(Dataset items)
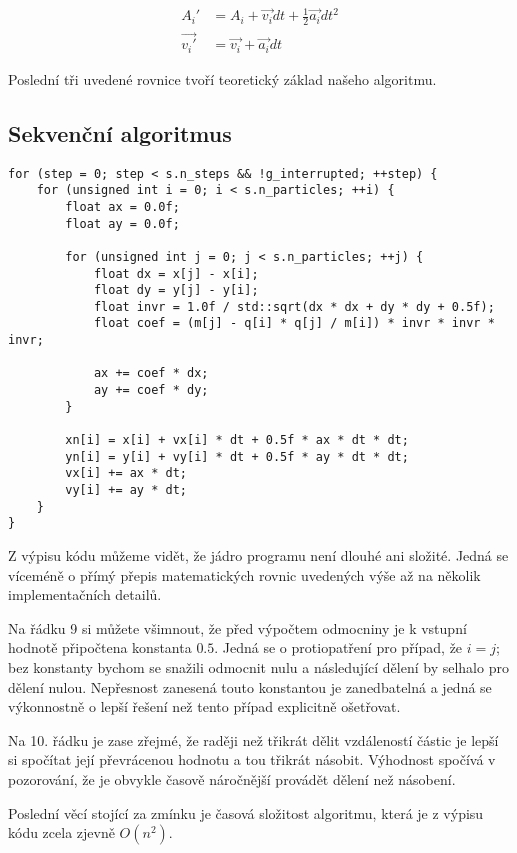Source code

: \documentclass[10pt,a4paper]{article}
\begin{document}
\begin{align*}
A_i' &= A_i + \vec{v_i} dt + \frac{1}{2}\vec{a_i} dt^2 \\
\vec{v_i'} &= \vec{v_i} + \vec{a_i} dt
\end{align*}

Poslední tři uvedené rovnice tvoří teoretický základ našeho algoritmu.

\subsection{Sekvenční algoritmus}

\begin{lstlisting}
for (step = 0; step < s.n_steps && !g_interrupted; ++step) {
    for (unsigned int i = 0; i < s.n_particles; ++i) {
        float ax = 0.0f;
        float ay = 0.0f;

        for (unsigned int j = 0; j < s.n_particles; ++j) {
            float dx = x[j] - x[i];
            float dy = y[j] - y[i];
            float invr = 1.0f / std::sqrt(dx * dx + dy * dy + 0.5f);
            float coef = (m[j] - q[i] * q[j] / m[i]) * invr * invr * invr;

            ax += coef * dx;
            ay += coef * dy;
        }

        xn[i] = x[i] + vx[i] * dt + 0.5f * ax * dt * dt;
        yn[i] = y[i] + vy[i] * dt + 0.5f * ay * dt * dt;
        vx[i] += ax * dt;
        vy[i] += ay * dt;
    }
}
\end{lstlisting}

Z výpisu kódu můžeme vidět, že jádro programu není dlouhé ani složité. Jedná
se víceméně o přímý přepis matematických rovnic uvedených výše až na několik
implementačních detailů.

Na řádku 9 si můžete všimnout, že před výpočtem odmocniny je k vstupní
hodnotě připočtena konstanta $ 0.5 $. Jedná se o protiopatření pro případ,
že $ i = j $; bez konstanty bychom se snažili odmocnit nulu a následující
dělení by selhalo pro dělení nulou. Nepřesnost zanesená touto konstantou
je zanedbatelná a jedná se výkonnostně o lepší řešení než tento případ
explicitně ošetřovat.

Na 10. řádku je zase zřejmé, že raději než třikrát dělit vzdáleností částic
je lepší si spočítat její převrácenou hodnotu a tou třikrát násobit. Výhodnost
spočívá v pozorování, že je obvykle časově náročnější provádět dělení než
násobení.

Poslední věcí stojící za zmínku je časová složitost algoritmu, která
je z výpisu kódu zcela zjevně $ O(n^2) $.
\end{document}
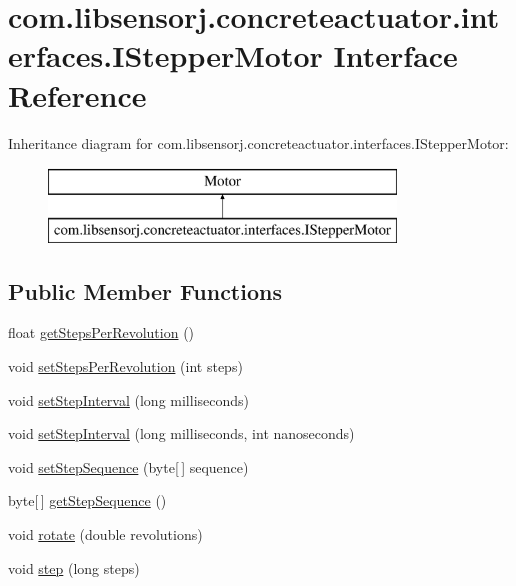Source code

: \hypertarget{interfacecom_1_1libsensorj_1_1concreteactuator_1_1interfaces_1_1IStepperMotor}{}\section{com.\+libsensorj.\+concreteactuator.\+interfaces.\+I\+Stepper\+Motor Interface Reference}
\label{interfacecom_1_1libsensorj_1_1concreteactuator_1_1interfaces_1_1IStepperMotor}
Inheritance diagram for com.\+libsensorj.\+concreteactuator.\+interfaces.\+I\+Stepper\+Motor\+:\begin{figure}[H]
\begin{center}
\leavevmode
\includegraphics[height=2.000000cm]{interfacecom_1_1libsensorj_1_1concreteactuator_1_1interfaces_1_1IStepperMotor}
\end{center}
\end{figure}
\subsection*{Public Member Functions}
\begin{DoxyCompactItemize}
\item 
float \hyperlink{interfacecom_1_1libsensorj_1_1concreteactuator_1_1interfaces_1_1IStepperMotor_afc7fc6ed71c0098df44dc97d051bba74}{get\+Steps\+Per\+Revolution} ()
\item 
void \hyperlink{interfacecom_1_1libsensorj_1_1concreteactuator_1_1interfaces_1_1IStepperMotor_a5c136c6767e43b652286468529c66e58}{set\+Steps\+Per\+Revolution} (int steps)
\item 
void \hyperlink{interfacecom_1_1libsensorj_1_1concreteactuator_1_1interfaces_1_1IStepperMotor_a4894a4c5917bfa66db31b3cb0342ad25}{set\+Step\+Interval} (long milliseconds)
\item 
void \hyperlink{interfacecom_1_1libsensorj_1_1concreteactuator_1_1interfaces_1_1IStepperMotor_a0772dc757e0281f612de513066515296}{set\+Step\+Interval} (long milliseconds, int nanoseconds)
\item 
void \hyperlink{interfacecom_1_1libsensorj_1_1concreteactuator_1_1interfaces_1_1IStepperMotor_ae771f40d126e2251f4043b11340be57b}{set\+Step\+Sequence} (byte\mbox{[}$\,$\mbox{]} sequence)
\item 
byte\mbox{[}$\,$\mbox{]} \hyperlink{interfacecom_1_1libsensorj_1_1concreteactuator_1_1interfaces_1_1IStepperMotor_a878ca81b5a32fbed1a52e9605b61818a}{get\+Step\+Sequence} ()
\item 
void \hyperlink{interfacecom_1_1libsensorj_1_1concreteactuator_1_1interfaces_1_1IStepperMotor_ae3f5dbdba759ed2efe4d5195f9aae2a1}{rotate} (double revolutions)
\item 
void \hyperlink{interfacecom_1_1libsensorj_1_1concreteactuator_1_1interfaces_1_1IStepperMotor_af93fff3068238b5222df10d50e2983ac}{step} (long steps)
\end{DoxyCompactItemize}


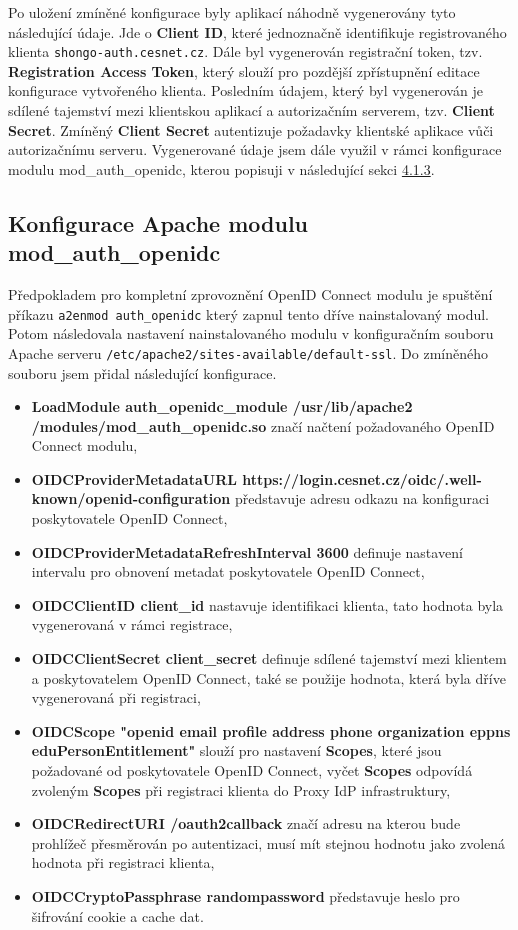 \documentclass[
  printed, %
  twoside, %
  table,   %
  nolof,     %
  nolot,     %
]{fithesis3}
\begin{document}
Po uložení zmíněné konfigurace byly aplikací náhodně vygenerovány tyto následující údaje. Jde o \textbf{Client ID}, které jednoznačně identifikuje registrovaného klienta \texttt{shongo-auth.cesnet.cz}. Dále byl vygenerován registrační token, tzv. \textbf{Registration Access Token}, který slouží pro pozdější zpřístupnění editace konfigurace vytvořeného klienta. Posledním údajem, který byl vygenerován je sdílené tajemství mezi klientskou aplikací a autorizačním serverem, tzv. \textbf{Client Secret}. Zmíněný \textbf{Client Secret} autentizuje požadavky klientské aplikace vůči autorizačnímu serveru. Vygenerované údaje jsem dále využil v rámci konfigurace modulu mod\_auth\_openidc, kterou popisuji v následující sekci \hyperref[sec:mod-conf]{4.1.3}.

\subsection{Konfigurace Apache modulu mod\_auth\_openidc} 
\label{sec:mod-conf}
Předpokladem pro kompletní zprovoznění OpenID Connect modulu je spuštění příkazu \texttt{a2enmod auth\_openidc} který zapnul tento dříve nainstalovaný modul. Potom následovala nastavení nainstalovaného modulu v konfiguračním souboru Apache serveru \texttt{/etc/apache2/sites-available/default-ssl}. Do zmíněného souboru jsem přidal následující konfigurace.

\begin{itemize}
    \item \textbf{LoadModule auth\_openidc\_module /usr/lib/apache2\\ /modules/mod\_auth\_openidc.so} značí načtení požadovaného OpenID Connect modulu, 
    \item \textbf{OIDCProviderMetadataURL https://login.cesnet.cz/oidc/.well-known/openid-configuration} představuje adresu odkazu na konfiguraci poskytovatele OpenID Connect, 
    \item \textbf{OIDCProviderMetadataRefreshInterval 3600} definuje nastavení intervalu pro obnovení metadat poskytovatele OpenID Connect, 
    \item \textbf{OIDCClientID client\_id} nastavuje identifikaci klienta, tato hodnota byla vygenerovaná v rámci registrace,
    \item \textbf{OIDCClientSecret client\_secret} definuje sdílené tajemství mezi klientem a poskytovatelem OpenID Connect, také se použije hodnota, která byla dříve vygenerovaná při registraci,
    \item \textbf{OIDCScope "openid email profile address phone organization eppns eduPersonEntitlement"} slouží pro nastavení \textbf{Scopes}, které jsou požadované od poskytovatele OpenID Connect, vyčet \textbf{Scopes} odpovídá zvoleným \textbf{Scopes} při registraci klienta do Proxy IdP infrastruktury,
    \item \textbf{OIDCRedirectURI /oauth2callback} značí adresu na kterou bude prohlížeč přesměrován po autentizaci, musí mít stejnou hodnotu jako zvolená hodnota při registraci klienta, 
    \item \textbf{OIDCCryptoPassphrase randompassword} představuje heslo pro šifrování cookie a cache dat. 
\end{itemize}
\end{document}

• [EXERCISE OBJECTIVE]:
Above are the records; copy every line in them that holds the word "subsection".

• [EXPECTED ANSWER]:
\subsection{Sekvenční algoritmus}
\subsection*{Public Member Functions}
\subsection{Konfigurace Apache modulu mod\_auth\_openidc} 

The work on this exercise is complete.